### Material for this exercise
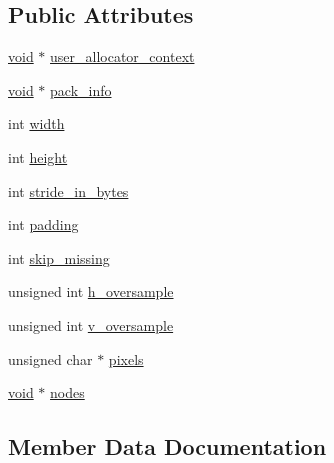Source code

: \subsection*{Public Attributes}
\begin{DoxyCompactItemize}
\item 
\hyperlink{imgui__impl__opengl3__loader_8h_ac668e7cffd9e2e9cfee428b9b2f34fa7}{void} $\ast$ \hyperlink{structstbtt__pack__context_a45fddc4d4adfcef58aa08ad2874cedc0}{user\+\_\+allocator\+\_\+context}
\item 
\hyperlink{imgui__impl__opengl3__loader_8h_ac668e7cffd9e2e9cfee428b9b2f34fa7}{void} $\ast$ \hyperlink{structstbtt__pack__context_a303a72f0a39479b439fa531925be7031}{pack\+\_\+info}
\item 
int \hyperlink{structstbtt__pack__context_a5da0b7b5d3b82d5fc75ea1c8945183fa}{width}
\item 
int \hyperlink{structstbtt__pack__context_a817ec010d7f09ba9776517c5a87f13a7}{height}
\item 
int \hyperlink{structstbtt__pack__context_abbe9a25aae0e26b81a5f7339fac23801}{stride\+\_\+in\+\_\+bytes}
\item 
int \hyperlink{structstbtt__pack__context_a1191f34fa995910044191584f0d7a803}{padding}
\item 
int \hyperlink{structstbtt__pack__context_a435bae89225862e65211e0b456f632d3}{skip\+\_\+missing}
\item 
unsigned int \hyperlink{structstbtt__pack__context_aee1019f9634cad49fa07e8e1f897d6b7}{h\+\_\+oversample}
\item 
unsigned int \hyperlink{structstbtt__pack__context_a4b55efa27ef36e7f258afe92921784c0}{v\+\_\+oversample}
\item 
unsigned char $\ast$ \hyperlink{structstbtt__pack__context_a6549105fd1922df983fbe036b9db4a1a}{pixels}
\item 
\hyperlink{imgui__impl__opengl3__loader_8h_ac668e7cffd9e2e9cfee428b9b2f34fa7}{void} $\ast$ \hyperlink{structstbtt__pack__context_a11a73fa6860e6be1ac039fcca9db2c7c}{nodes}
\end{DoxyCompactItemize}


\subsection{Member Data Documentation}
\mbox{\label{structstbtt__pack__context_aee1019f9634cad49fa07e8e1f897d6b7}} 
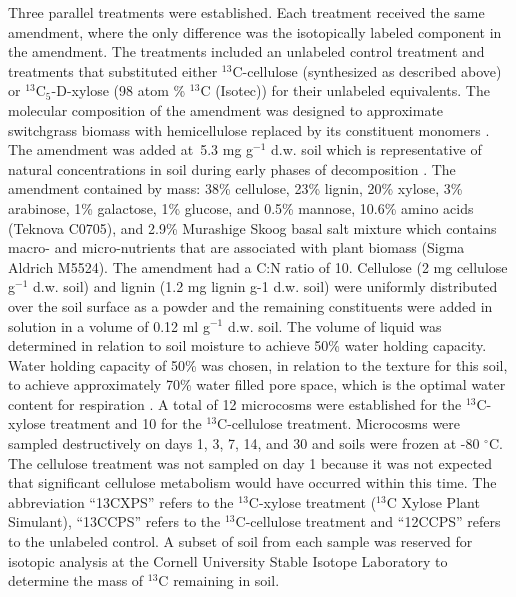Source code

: \documentclass{article}
\begin{document}
Three parallel treatments were established. Each treatment received the same
amendment, where the only difference was the isotopically labeled component in
the amendment. The treatments included an unlabeled control treatment and
treatments that substituted either $^{13}$C-cellulose (synthesized as described
above) or $^{13}$C$_{5}$-D-xylose (98 atom \% $^{13}$C (Isotec)) for their
unlabeled equivalents. The molecular composition of the amendment was designed
to approximate switchgrass biomass with hemicellulose replaced by its
constituent monomers \citep{Yan_2010,David_2010}. The amendment was added
at~5.3 mg g$^{-1}$ d.w. soil which is representative of natural concentrations
in soil during early phases of decomposition \citep{Schneckenberger_2008}. The
amendment contained by mass: 38\% cellulose, 23\% lignin, 20\% xylose, 3\%
arabinose, 1\% galactose, 1\% glucose, and 0.5\% mannose, 10.6\% amino acids
(Teknova C0705), and 2.9\% Murashige Skoog basal salt mixture which contains
macro- and micro-nutrients that are associated with plant biomass (Sigma
Aldrich M5524). The amendment had a C:N ratio of
10. Cellulose (2 mg cellulose g$^{-1}$ d.w. soil) and lignin (1.2 mg lignin g-1
d.w. soil) were uniformly distributed over the soil surface as a powder and
the remaining constituents were added in solution in a volume of
0.12 ml g$^{-1}$ d.w. soil. The volume of liquid was determined in relation to
soil moisture to achieve 50\% water holding capacity. Water holding capacity
of 50\% was chosen, in relation to the texture for this soil, to achieve
approximately 70\% water filled pore space, which is the optimal water content
for respiration \citep{Linn_1984}. A total of 12 microcosms were established
for the $^{13}$C-xylose treatment and 10 for the $^{13}$C-cellulose treatment.
Microcosms were sampled destructively on days 1, 3, 7, 14, and 30 and soils
were frozen at -80 $^{\circ}$C. The cellulose treatment was not sampled on day
1 because it was not expected that significant cellulose metabolism would have
occurred within this time. The abbreviation “13CXPS” refers to the
$^{13}$C-xylose treatment ($^{13}$C Xylose Plant Simulant), “13CCPS” refers to
the $^{13}$C-cellulose treatment and “12CCPS” refers to the unlabeled control.
A subset of soil from each sample was reserved for isotopic analysis at the
Cornell University Stable Isotope Laboratory to determine the mass of $^{13}$C
remaining in soil.
\end{document}
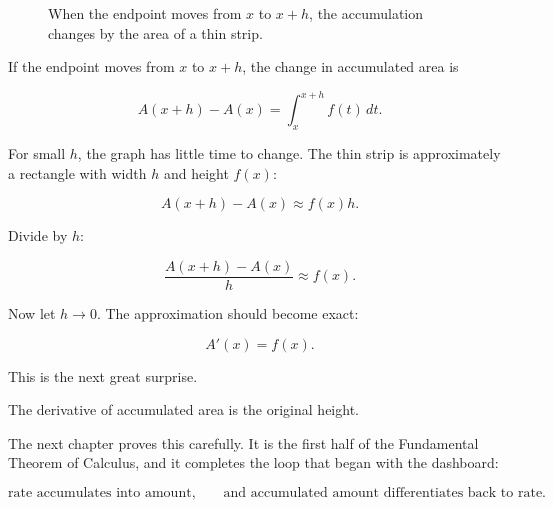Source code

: \begin{figure}[h]
\centering
{}
\caption{When the endpoint moves from \(x\) to \(x+h\), the accumulation changes by the area of a thin strip.}
\label{fig:accumulation-moving-endpoint-hook}
\end{figure}

If the endpoint moves from \(x\) to \(x+h\), the change in accumulated area is

\[
A(x+h)-A(x)
=
\int_x^{x+h} f(t)\,dt.
\]

For small \(h\), the graph has little time to change.  The thin strip is approximately a
rectangle with width \(h\) and height \(f(x)\):

\[
A(x+h)-A(x)\approx f(x)h.
\]

Divide by \(h\):

\[
\frac{A(x+h)-A(x)}{h}\approx f(x).
\]

Now let \(h\to0\).  The approximation should become exact:

\[
A'(x)=f(x).
\]

This is the next great surprise.

The derivative of accumulated area is the original height.

The next chapter proves this carefully.  It is the first half of the Fundamental Theorem
of Calculus, and it completes the loop that began with the dashboard:

\[
\text{rate accumulates into amount},
\qquad
\text{and accumulated amount differentiates back to rate.}
\]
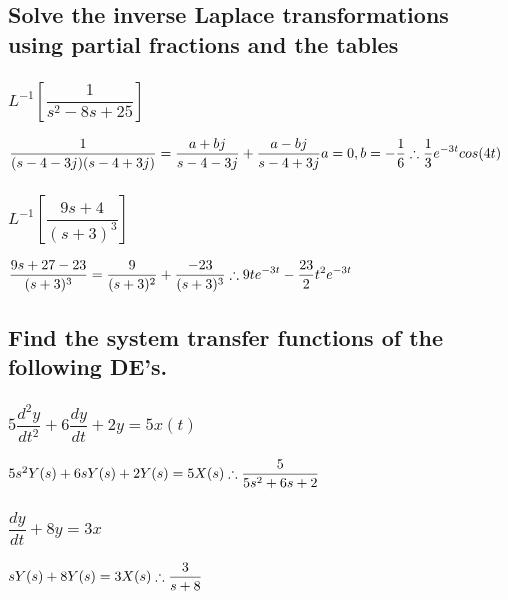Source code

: \documentclass[12pt,a4paper]{article}
\begin{document}
\subsection{Solve the inverse Laplace transformations using partial fractions and the tables}
\subsubsection{$L^{-1}[\dfrac{1}{s^2-8s+25}]$}
$\displaystyle \frac{1}{(s-4-3j)(s-4+3j)}=
\frac{a+bj}{s-4-3j}+\frac{a-bj}{s-4+3j}\\
 a=0, b=-\frac{1}{6}\\
 \therefore \frac{1}{3}e^{-3t}cos(4t)$
\subsubsection{$L^{-1}[\dfrac{9s+4}{(s+3)^3}]$}
$\displaystyle \dfrac{9s+27-23}{(s+3)^3}=
\frac{9}{(s+3)^2}+\frac{-23}{(s+3)^3}\\
\therefore 9te^{-3t}-\frac{23}{2}t^2e^{-3t}$
\subsection{Find the system transfer functions of the following DE's.}
\subsubsection{$5\dfrac{d^2y}{dt^2}+6\dfrac{dy}{dt}+2y=5x(t)$}
$5s^2Y(s)+6sY(s) + 2Y(s) = 5X(s)\\
\therefore \dfrac{5}{5s^2+6s+2}$
\subsubsection{$\dfrac{dy}{dt}+8y=3x$}
$sY(s) + 8Y(s) = 3X(s)\\
\therefore \dfrac{3}{s+8}$
\end{document}
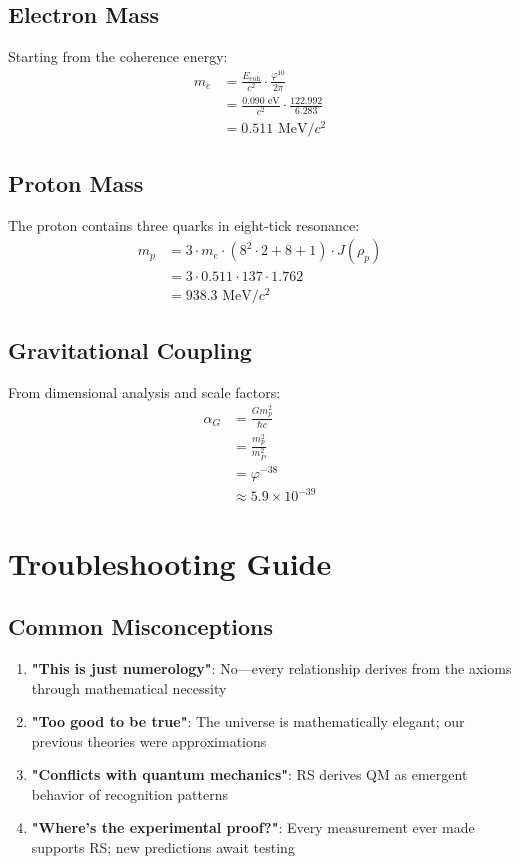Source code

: \documentclass[12pt,a4paper]{article}
\newcommand{\Ecoh}{E_{\text{coh}}}
\newcommand{\golden}{\varphi}
\theoremstyle{definition}
\begin{document}
\subsection{Electron Mass}
Starting from the coherence energy:
\begin{align}
    m_e &= \frac{\Ecoh}{c^2} \cdot \frac{\golden^{10}}{2\pi} \\
    &= \frac{0.090 \text{ eV}}{c^2} \cdot \frac{122.992}{6.283} \\
    &= 0.511 \text{ MeV}/c^2
\end{align}

\subsection{Proton Mass}
The proton contains three quarks in eight-tick resonance:
\begin{align}
    m_p &= 3 \cdot m_e \cdot (8^2 \cdot 2 + 8 + 1) \cdot J(\rho_p) \\
    &= 3 \cdot 0.511 \cdot 137 \cdot 1.762 \\
    &= 938.3 \text{ MeV}/c^2
\end{align}

\subsection{Gravitational Coupling}
From dimensional analysis and scale factors:
\begin{align}
    \alpha_G &= \frac{Gm_p^2}{\hbar c} \\
    &= \frac{m_p^2}{m_P^2} \\
    &= \golden^{-38} \\
    &\approx 5.9 \times 10^{-39}
\end{align}

\section{Troubleshooting Guide}

\subsection{Common Misconceptions}

\begin{enumerate}
    \item \textbf{"This is just numerology"}: No—every relationship derives from the axioms through mathematical necessity
    
    \item \textbf{"Too good to be true"}: The universe is mathematically elegant; our previous theories were approximations
    
    \item \textbf{"Conflicts with quantum mechanics"}: RS derives QM as emergent behavior of recognition patterns
    
    \item \textbf{"Where's the experimental proof?"}: Every measurement ever made supports RS; new predictions await testing
\end{enumerate}
\end{document}
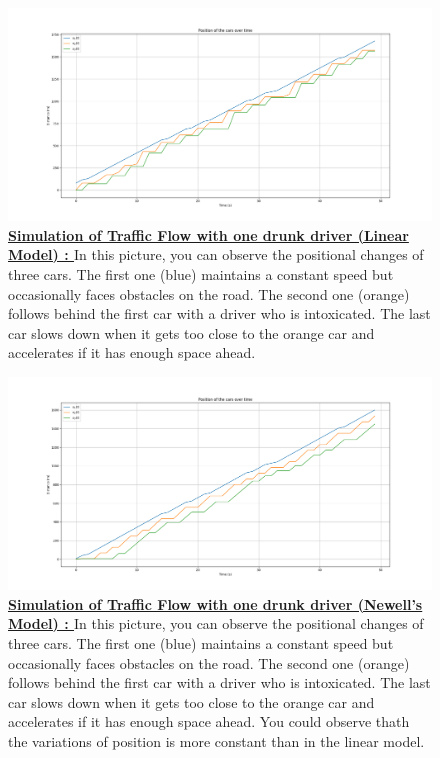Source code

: \documentclass{article}
\begin{document}
		\begin{figure}[H]
			\centering
			\includegraphics[width=\textwidth]{Model1W3C_O_Aco_D2_Linear.png}
			\caption[Simulation of Traffic Flow with one drunk driver (Linear Model).]{\textbf{\underline{Simulation of Traffic Flow with one drunk driver (Linear Model) : }} In this picture, you can observe the positional changes of three cars. The first one (blue) maintains a constant speed but occasionally faces obstacles on the road. The second one (orange) follows behind the first car with a driver who is intoxicated. The last car slows down when it gets too close to the orange car and accelerates if it has enough space ahead.}
			\label{fig:Model1W3C_O_Aco_D2_Linear}
		\end{figure}
		
		\begin{figure}[H]
		\centering
		\includegraphics[width=\textwidth]{Model1W3C_O_Aco_D2_Newell.png}
		\caption[Simulation of Traffic Flow with one drunk driver (Newell's Model).]{\textbf{\underline{Simulation of Traffic Flow with one drunk driver (Newell's Model) : }} In this picture, you can observe the positional changes of three cars. The first one (blue) maintains a constant speed but occasionally faces obstacles on the road. The second one (orange) follows behind the first car with a driver who is intoxicated. The last car slows down when it gets too close to the orange car and accelerates if it has enough space ahead. You could observe thath the variations of position is more constant than in the linear model.}
		\label{fig:Model1W3C_O_Aco_D2_Newell}
	\end{figure}
		
\end{document}
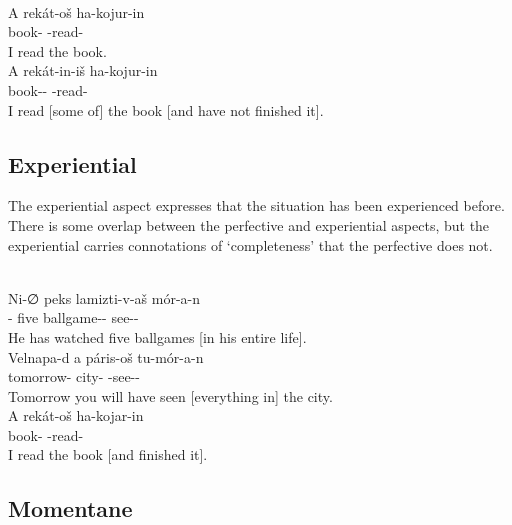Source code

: \documentclass[grammar]{subfiles}
\begin{document}
\begin{exe}
  \ex {}\\
  \gll A rekát-oš ha-kojur-in\\
  {\Def} book-{\Acc} {\Fsg}-read\bs{\Perf}-{\AgtT}\\
  \glt I read the book.
  \ex {}\\
  \gll A rekát-in-iš ha-kojur-in\\
  {\Def} book-{\Part}-{\Acc} {\Fsg}-read\bs{\Perf}-{\AgtT}\\
  \glt I read [some of] the book [and have not finished it].
\end{exe}


\subsection{Experiential}
\label{vp:ssec_experiential}

The experiential aspect expresses that the situation has been experienced
before.  There is some overlap between the perfective and experiential aspects,
but the experiential carries connotations of ‘completeness’ that the perfective
does not.   

\begin{exe}
  \ex {}\\
  \gll Ni-∅ peks lamizti-v-aš mór-a-n\\ 
  {\Tsg}-{\Dir} five ballgame-{\Du}-{\Acc} see-{\Exp}-{\AgtT}\\
  \glt He has watched five ballgames [in his entire life].
  \ex {}\\
  \gll Velnapa-d a páris-oš tu-mór-a-n\\
  tomorrow-{\Ess} {\Def} city-{\Acc} {\Ssg}-see-{\Exp}-{\AgtT}\\
  \glt Tomorrow you will have seen [everything in] the city.
  \ex {}\\
  \gll A rekát-oš ha-kojar-in\\
  {\Def} book-{\Acc} {\Fsg}-read\bs{\Exp}-{\AgtT}\\
  \glt I read the book [and finished it].
\end{exe}


\subsection{Momentane}
\label{vp:ssec_momentane}
\end{document}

### What to produce
Find every line of the data that includes the string "strip". Copy each of those lines.

### Exercise output
\caption{When the endpoint moves from \(x\) to \(x+h\), the accumulation changes by the area of a thin strip.}
For small \(h\), the graph has little time to change.  The thin strip is approximately a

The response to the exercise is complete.